Frequent Repositioning and Turning

Ensuring that you or your care recipient change positions frequently may be the best way to keep pressure sores at bay. There are several ways to achieve this goal, even with mobility limitations in mind:

  • Shift weight or reposition parts of the body under lots of pressure about once every hour.
  • Raising the body off a chair or bed with the arms can help give the skin a break from the pressure.
  • Adjust the elevation of chairs and beds to prevent trapping skin in place as the rest of the body shifts during the day.

Proper Support Surfaces and Equipment

It’s wise to invest in special mattresses, cushions, pressure-reducing devices, and wheelchairs designed to feature extra padding and support in areas prone to pressure ulcers. Steer clear of donut-shaped cushions, though, as these can shift pressure to surrounding areas instead of distributing it evenly. 

Skin Care and Hygiene

It’s best to inspect and cleanse areas of skin prone to high levels of pressure daily. Try to keep the skin clean and dry to limit friction and moisture. You can use moisture barrier creams to protect the skin from sweat, urine, stool, and anything else irritating it.

It also helps to change sheets and clothing frequently to keep the area fresh. What’s most important to do daily, though, is take a close, careful look at affected areas daily for warning signs of a potential pressure ulcer.

Optimal Nutrition and Hydration

A well-rounded and balanced diet helps the body get the nutrients, vitamins, and minerals it needs to function at its best. This is especially true for the skin, which can easily become dehydrated and weak due to too little nutrients or fluid intake. 

If necessary, consult a nutritionist to create a meal plan that meets your or your care recipient’s needs without hassle.

Monitoring and Evaluation

Whether your goal is to prevent bed sores or keep an eye on pre-existing and healing ones, proper monitoring is key. Even subtle changes to the skin may warrant a check-in with a medical professional.

Regular Skin Assessments

Check areas of the skin that are prone to ulcers, including the hips, back, back of the head, and tailbone. Inspect the skin under good lighting and after gently cleansing the area for the best results.

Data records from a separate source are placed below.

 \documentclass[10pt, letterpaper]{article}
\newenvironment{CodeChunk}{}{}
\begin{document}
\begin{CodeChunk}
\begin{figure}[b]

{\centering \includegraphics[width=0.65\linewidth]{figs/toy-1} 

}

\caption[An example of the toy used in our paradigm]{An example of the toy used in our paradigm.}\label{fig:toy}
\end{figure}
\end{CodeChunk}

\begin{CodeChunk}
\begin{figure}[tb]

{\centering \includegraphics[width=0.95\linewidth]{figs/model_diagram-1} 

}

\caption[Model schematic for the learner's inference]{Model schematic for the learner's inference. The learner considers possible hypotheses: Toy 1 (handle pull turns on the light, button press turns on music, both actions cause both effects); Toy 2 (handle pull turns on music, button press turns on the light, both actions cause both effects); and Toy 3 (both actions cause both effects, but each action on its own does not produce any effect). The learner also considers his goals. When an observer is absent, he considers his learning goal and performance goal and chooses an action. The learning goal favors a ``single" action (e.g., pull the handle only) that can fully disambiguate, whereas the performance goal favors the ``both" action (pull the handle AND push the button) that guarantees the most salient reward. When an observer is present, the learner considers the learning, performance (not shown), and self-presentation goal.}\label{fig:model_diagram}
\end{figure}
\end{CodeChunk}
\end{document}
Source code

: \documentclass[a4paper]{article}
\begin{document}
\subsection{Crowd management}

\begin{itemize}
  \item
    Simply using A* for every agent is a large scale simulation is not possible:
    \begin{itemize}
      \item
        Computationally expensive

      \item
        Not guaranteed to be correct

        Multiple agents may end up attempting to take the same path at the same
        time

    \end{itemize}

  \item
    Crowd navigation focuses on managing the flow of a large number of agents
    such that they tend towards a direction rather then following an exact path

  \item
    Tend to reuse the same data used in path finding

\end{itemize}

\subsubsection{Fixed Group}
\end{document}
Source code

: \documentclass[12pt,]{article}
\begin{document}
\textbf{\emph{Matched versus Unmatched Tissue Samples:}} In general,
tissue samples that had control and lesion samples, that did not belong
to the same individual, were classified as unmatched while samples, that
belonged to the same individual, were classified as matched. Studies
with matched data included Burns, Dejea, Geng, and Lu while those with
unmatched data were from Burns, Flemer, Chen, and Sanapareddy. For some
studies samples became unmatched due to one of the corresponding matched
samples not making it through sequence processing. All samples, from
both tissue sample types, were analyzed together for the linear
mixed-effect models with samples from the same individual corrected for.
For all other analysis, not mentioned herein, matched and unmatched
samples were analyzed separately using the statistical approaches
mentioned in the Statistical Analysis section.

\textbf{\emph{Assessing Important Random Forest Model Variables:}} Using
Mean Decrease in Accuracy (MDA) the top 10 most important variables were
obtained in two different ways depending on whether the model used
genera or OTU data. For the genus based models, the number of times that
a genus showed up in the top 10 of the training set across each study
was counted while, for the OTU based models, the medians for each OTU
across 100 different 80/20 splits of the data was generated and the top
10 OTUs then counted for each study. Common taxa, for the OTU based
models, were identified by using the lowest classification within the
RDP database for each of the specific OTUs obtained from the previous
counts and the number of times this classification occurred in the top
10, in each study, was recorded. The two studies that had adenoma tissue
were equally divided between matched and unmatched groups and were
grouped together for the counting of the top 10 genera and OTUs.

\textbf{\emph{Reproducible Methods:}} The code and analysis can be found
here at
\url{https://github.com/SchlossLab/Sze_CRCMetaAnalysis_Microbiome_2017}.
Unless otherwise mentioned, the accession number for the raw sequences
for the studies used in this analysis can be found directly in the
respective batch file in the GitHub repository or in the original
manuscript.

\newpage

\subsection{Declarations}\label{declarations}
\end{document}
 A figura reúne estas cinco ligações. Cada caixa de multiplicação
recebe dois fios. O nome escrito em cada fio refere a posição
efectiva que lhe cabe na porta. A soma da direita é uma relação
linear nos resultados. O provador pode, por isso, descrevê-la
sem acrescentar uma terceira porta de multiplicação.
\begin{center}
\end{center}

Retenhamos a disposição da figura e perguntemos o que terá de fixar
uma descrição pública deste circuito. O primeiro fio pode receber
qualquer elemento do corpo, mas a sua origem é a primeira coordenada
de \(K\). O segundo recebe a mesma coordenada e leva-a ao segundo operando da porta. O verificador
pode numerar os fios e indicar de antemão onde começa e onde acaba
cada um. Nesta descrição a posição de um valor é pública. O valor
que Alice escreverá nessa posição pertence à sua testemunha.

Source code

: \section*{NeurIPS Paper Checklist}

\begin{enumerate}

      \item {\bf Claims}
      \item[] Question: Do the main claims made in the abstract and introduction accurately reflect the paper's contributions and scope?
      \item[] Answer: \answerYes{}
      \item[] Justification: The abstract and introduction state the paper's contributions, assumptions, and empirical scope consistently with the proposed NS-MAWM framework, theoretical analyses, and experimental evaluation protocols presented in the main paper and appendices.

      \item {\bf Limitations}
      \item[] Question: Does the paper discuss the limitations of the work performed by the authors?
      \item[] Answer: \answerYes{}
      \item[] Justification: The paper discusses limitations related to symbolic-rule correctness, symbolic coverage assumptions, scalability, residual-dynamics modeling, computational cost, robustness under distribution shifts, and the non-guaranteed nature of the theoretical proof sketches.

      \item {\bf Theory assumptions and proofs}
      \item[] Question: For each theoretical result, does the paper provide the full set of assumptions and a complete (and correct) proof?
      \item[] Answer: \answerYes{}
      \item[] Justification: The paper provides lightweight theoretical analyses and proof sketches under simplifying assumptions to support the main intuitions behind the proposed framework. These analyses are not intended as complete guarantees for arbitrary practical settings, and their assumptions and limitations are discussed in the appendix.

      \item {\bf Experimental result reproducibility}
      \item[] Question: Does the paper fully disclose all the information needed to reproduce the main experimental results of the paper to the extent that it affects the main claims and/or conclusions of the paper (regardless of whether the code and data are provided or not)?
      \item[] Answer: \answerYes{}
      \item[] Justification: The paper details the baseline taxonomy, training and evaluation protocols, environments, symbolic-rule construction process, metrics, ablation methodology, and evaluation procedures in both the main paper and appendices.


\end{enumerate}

Documenting Changes and Progress

It’s helpful to keep track of the skin’s progress and status; this helps you stay on top of any potential ulcer warning signs. It also makes it easy to determine whether a pressure sore is getting better or worse.

Collaborating with Healthcare Professionals

Whether you’re working with a professional like a home health aide or not, always consult a healthcare professional to learn what you should and shouldn’t do to care for a bed sore. If you notice changes or have questions, direct them to a professional first and foremost. You can share your concerns and progress regularly for updated advice.

Modifying Care Plan if Needed

Make alterations to your care plan to keep up with changing needs. You may find, for instance, that one area of the body seems to be improving, but other bony areas are beginning to show warning signs of a bed sore. Apply this information to an updated care model to prevent pressure ulcers over time.

Overall, the best way to prevent bed sores in a home health care setting is by inspecting the skin regularly and doing your best to keep it clean. Lessening friction, pressure, and nutritional deficits can also help. When in doubt, it’s best to check in with a medical professional to learn how to best treat bed sore symptoms.